Next Gen AI: Libraries Work with ChatGPT and Other Emerging AI Tools

2023 was a breakout year for generative artificial intelligence, and librarians are in a position to help patrons work with this technology.

2023 was a breakout year for generative artificial intelligence, and librarians are in a position to help patrons work with this technology

For years, people have relied on artificial intelligence (AI)–powered tools ranging from grammar checkers and Netflix recommendations to voice assistants and credit card fraud detection systems, but those seemed like old hat when ChatGPT burst onto the scene on November 30, 2022, reportedly reaching one hundred million users within two months. OpenAI’s free-to-use, large language model “Chat Generative Pre-trained Transformer” chatbot was engaging users in detailed conversations, quickly answering questions about seemingly any topic, and even writing simple computer code on command. Similar tools soon followed, with Meta releasing its Large Language Model Meta AI (LLaMA) and Microsoft debuting the Bing Chat extension for its Edge browser in February 2023, and Google launching Bard AI in March. A growing number of people continued exploring text-to-image generating AI platforms such as Midjourney, OpenAI’s DALL-E, and Stability AI’s Stable Diffusion.

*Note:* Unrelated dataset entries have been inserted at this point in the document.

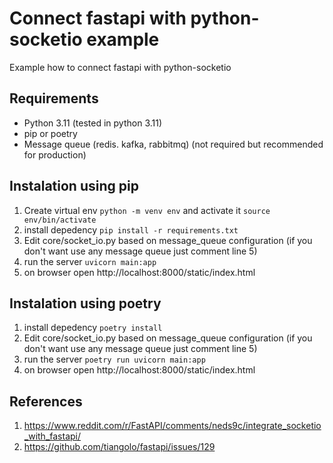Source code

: # Connect fastapi with python-socketio example
Example how to connect fastapi with python-socketio

## Requirements
- Python 3.11 (tested in python 3.11)
- pip or poetry
- Message queue (redis. kafka, rabbitmq) (not required but recommended for production)

## Instalation using pip
1. Create virtual env `python -m venv env` and activate it `source env/bin/activate`
1. install depedency `pip install -r requirements.txt`
1. Edit core/socket_io.py based on message_queue configuration 
(if you don't want use any message queue just comment line 5)
1. run the server `uvicorn main:app`
1. on browser open http://localhost:8000/static/index.html

## Instalation using poetry
1. install depedency `poetry install`
1. Edit core/socket_io.py based on message_queue configuration 
(if you don't want use any message queue just comment line 5)
1. run the server `poetry run uvicorn main:app`
1. on browser open http://localhost:8000/static/index.html

## References
1. https://www.reddit.com/r/FastAPI/comments/neds9c/integrate_socketio_with_fastapi/
1. https://github.com/tiangolo/fastapi/issues/129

The technology will almost certainly transform the way people work, with the potential to automate repetitive, time-consuming tasks in many different fields. For libraries, specifically, metadata creation and cataloging seem likely to be impacted, but generative AI can also be used to answer reference questions—often imperfectly for now—and provide personalized recommendations for books, movies, and other content. In “AI in Higher Education: The Librarians’ Perspectives,” a survey of 125 librarians published last spring by Helper Systems, developers of the free kOS PDF indexing app, respondents were asked what excited them about AI. One wrote, “I’m a librarian, so not a damn thing. In fact, it’s one step closer to the end of this occupation as we know it.”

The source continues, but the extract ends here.